EXERCISE DETAILS:
Two lines below mark the span: the one containing "ah_gen_system_cert client1 123456" and the one containing "#### Add a new relay". Set down both, plus every line between, exactly as they stand, and nothing else.

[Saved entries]

= = = = = = =

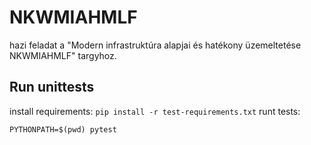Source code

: # NKWMIAHMLF
hazi feladat a "Modern infrastruktúra alapjai és hatékony üzemeltetése NKWMIAHMLF" targyhoz.

## Run unittests
install requirements: `pip install -r test-requirements.txt`
runt tests:
```
PYTHONPATH=$(pwd) pytest
```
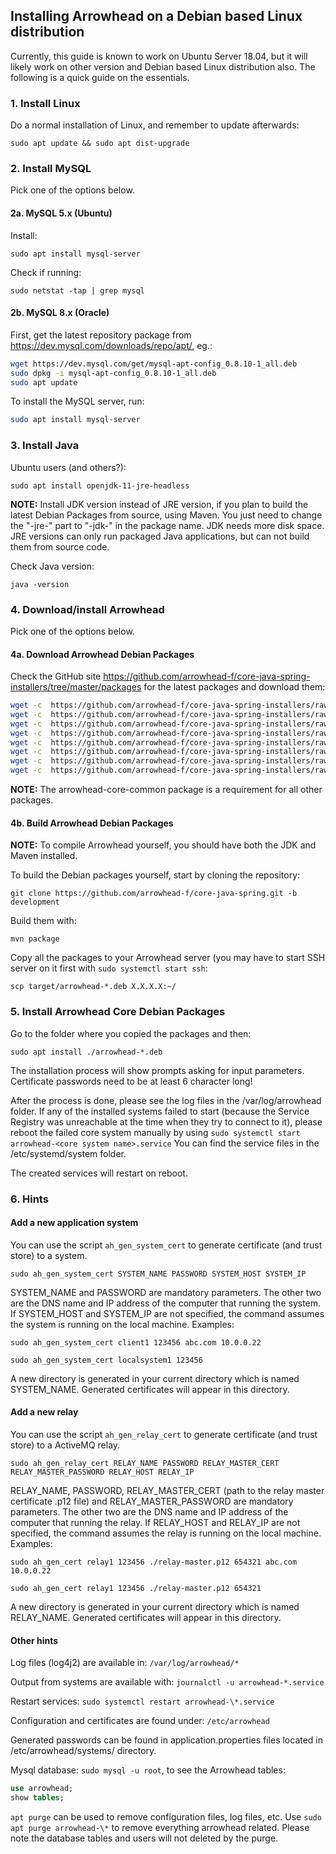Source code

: ## Installing Arrowhead on a Debian based Linux distribution

Currently, this guide is known to work on Ubuntu Server 18.04, but it will likely work on other
version and Debian based Linux distribution also. The following is a quick guide on the essentials.

### 1. Install Linux

Do a normal installation of Linux, and remember to update afterwards:

`sudo apt update && sudo apt dist-upgrade`

### 2. Install MySQL

Pick one of the options below.

#### 2a. MySQL 5.x (Ubuntu)

Install:

`sudo apt install mysql-server`

Check if running:

`sudo netstat -tap | grep mysql`

#### 2b. MySQL 8.x (Oracle)

First, get the latest repository package from <https://dev.mysql.com/downloads/repo/apt/>, eg.:

```bash
wget https://dev.mysql.com/get/mysql-apt-config_0.8.10-1_all.deb
sudo dpkg -i mysql-apt-config_0.8.10-1_all.deb
sudo apt update
```

To install the MySQL server, run:

```bash
sudo apt install mysql-server
```

### 3. Install Java

Ubuntu users (and others?):

`sudo apt install openjdk-11-jre-headless`

**NOTE:** Install JDK version instead of JRE version, if you plan to build the latest Debian Packages from source, using Maven. You just need to 
change the "-jre-" part to "-jdk-" in the package name. JDK needs more disk space. JRE versions can only run packaged Java applications, but can 
not build them from source code.

Check Java version:

`java -version`

### 4. Download/install Arrowhead 

Pick one of the options below.

#### 4a. Download Arrowhead Debian Packages 

Check the GitHub site <https://github.com/arrowhead-f/core-java-spring-installers/tree/master/packages> for the latest packages and download
them: 

```bash
wget -c  https://github.com/arrowhead-f/core-java-spring-installers/raw/master/packages/arrowhead-core-common_4.1.3.deb
wget -c  https://github.com/arrowhead-f/core-java-spring-installers/raw/master/packages/arrowhead-authorization_4.1.3.deb
wget -c  https://github.com/arrowhead-f/core-java-spring-installers/raw/master/packages/arrowhead-choreographer_4.1.3.deb
wget -c  https://github.com/arrowhead-f/core-java-spring-installers/raw/master/packages/arrowhead-eventhandler_4.1.3.deb
wget -c  https://github.com/arrowhead-f/core-java-spring-installers/raw/master/packages/arrowhead-gatekeeper_4.1.3.deb
wget -c  https://github.com/arrowhead-f/core-java-spring-installers/raw/master/packages/arrowhead-gateway_4.1.3.deb
wget -c  https://github.com/arrowhead-f/core-java-spring-installers/raw/master/packages/arrowhead-orchestrator_4.1.3.deb
wget -c  https://github.com/arrowhead-f/core-java-spring-installers/raw/master/packages/arrowhead-serviceregistry_4.1.3.deb
```

**NOTE:** The arrowhead-core-common package is a requirement for all other packages.

#### 4b. Build Arrowhead Debian Packages

**NOTE:** To compile Arrowhead yourself, you should have both the JDK and Maven installed. 

To build the Debian packages yourself, start by cloning the repository:

`git clone https://github.com/arrowhead-f/core-java-spring.git -b development`

Build them with:

`mvn package`

Copy all the packages to your Arrowhead server (you may have to start SSH server on it first with `sudo systemctl start ssh`:

`scp target/arrowhead-*.deb X.X.X.X:~/`

### 5. Install Arrowhead Core Debian Packages

Go to the folder where you copied the packages and then:

`sudo apt install ./arrowhead-*.deb`

The installation process will show prompts asking for input parameters. Certificate passwords need to be at least 6 
character long!

After the process is done, please see the log files in the /var/log/arrowhead folder. If any of the installed systems failed to start
(because the Service Registry was unreachable at the time when they try to connect to it), please reboot the failed core system manually by using
`sudo systemctl start arrowhead-<core system name>.service` You can find the service files in the /etc/systemd/system folder.

The created services will restart on reboot.

### 6. Hints

#### Add a new application system

You can use the script `ah_gen_system_cert` to generate certificate (and trust store) to a system.

```sudo ah_gen_system_cert SYSTEM_NAME PASSWORD SYSTEM_HOST SYSTEM_IP```

SYSTEM_NAME and PASSWORD are mandatory parameters. The other two are the DNS name and IP address of the computer that running 
the system. If SYSTEM_HOST and SYSTEM_IP are not specified, the command assumes the system is running on the local machine.
Examples:

```sudo ah_gen_system_cert client1 123456 abc.com 10.0.0.22```

```sudo ah_gen_system_cert localsystem1 123456```

A new directory is generated in your current directory which is named SYSTEM_NAME. Generated certificates will appear in this directory.

#### Add a new relay

You can use the script `ah_gen_relay_cert` to generate certificate (and trust store) to a ActiveMQ relay.

```sudo ah_gen_relay_cert RELAY_NAME PASSWORD RELAY_MASTER_CERT RELAY_MASTER_PASSWORD RELAY_HOST RELAY_IP```

RELAY_NAME, PASSWORD, RELAY_MASTER_CERT (path to the relay master certificate .p12 file) and RELAY_MASTER_PASSWORD are mandatory parameters. 
The other two are the DNS name and IP address of the computer that running the relay. If RELAY_HOST and RELAY_IP are not specified, the 
command assumes the relay is running on the local machine.
Examples:

```sudo ah_gen_cert relay1 123456 ./relay-master.p12 654321 abc.com 10.0.0.22```

```sudo ah_gen_cert relay1 123456 ./relay-master.p12 654321```

A new directory is generated in your current directory which is named RELAY_NAME. Generated certificates will appear in this directory.

#### Other hints

Log files (log4j2) are available in: `/var/log/arrowhead/*`

Output from systems are available with: `journalctl -u arrowhead-*.service`

Restart services: `sudo systemctl restart arrowhead-\*.service`

Configuration and certificates are found under: `/etc/arrowhead`

Generated passwords can be found in application.properties files located in /etc/arrowhead/systems/<system name>
directory.

Mysql database: `sudo mysql -u root`, to see the Arrowhead tables:

```SQL
use arrowhead;
show tables;
```

`apt purge` can be used to remove configuration files, log files, etc. Use `sudo apt purge arrowhead-\*` to
remove everything arrowhead related. Please note the database tables and users will not deleted by the purge.
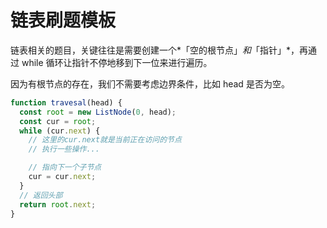 # 链表刷题模板

链表相关的题目，关键往往是需要创建一个*「空的根节点」*和*「指针」*，再通过 while 循环让指针不停地移到下一位来进行遍历。

因为有根节点的存在，我们不需要考虑边界条件，比如 head 是否为空。

```js
function travesal(head) {
  const root = new ListNode(0, head);
  const cur = root;
  while (cur.next) {
    // 这里的cur.next就是当前正在访问的节点
    // 执行一些操作...

    // 指向下一个子节点
    cur = cur.next;
  }
  // 返回头部
  return root.next;
}
```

= = = = = = =

THE COMPLETED TASK:
```sudo ah_gen_system_cert client1 123456 abc.com 10.0.0.22```

```sudo ah_gen_system_cert localsystem1 123456```

A new directory is generated in your current directory which is named SYSTEM_NAME. Generated certificates will appear in this directory.

#### Add a new relay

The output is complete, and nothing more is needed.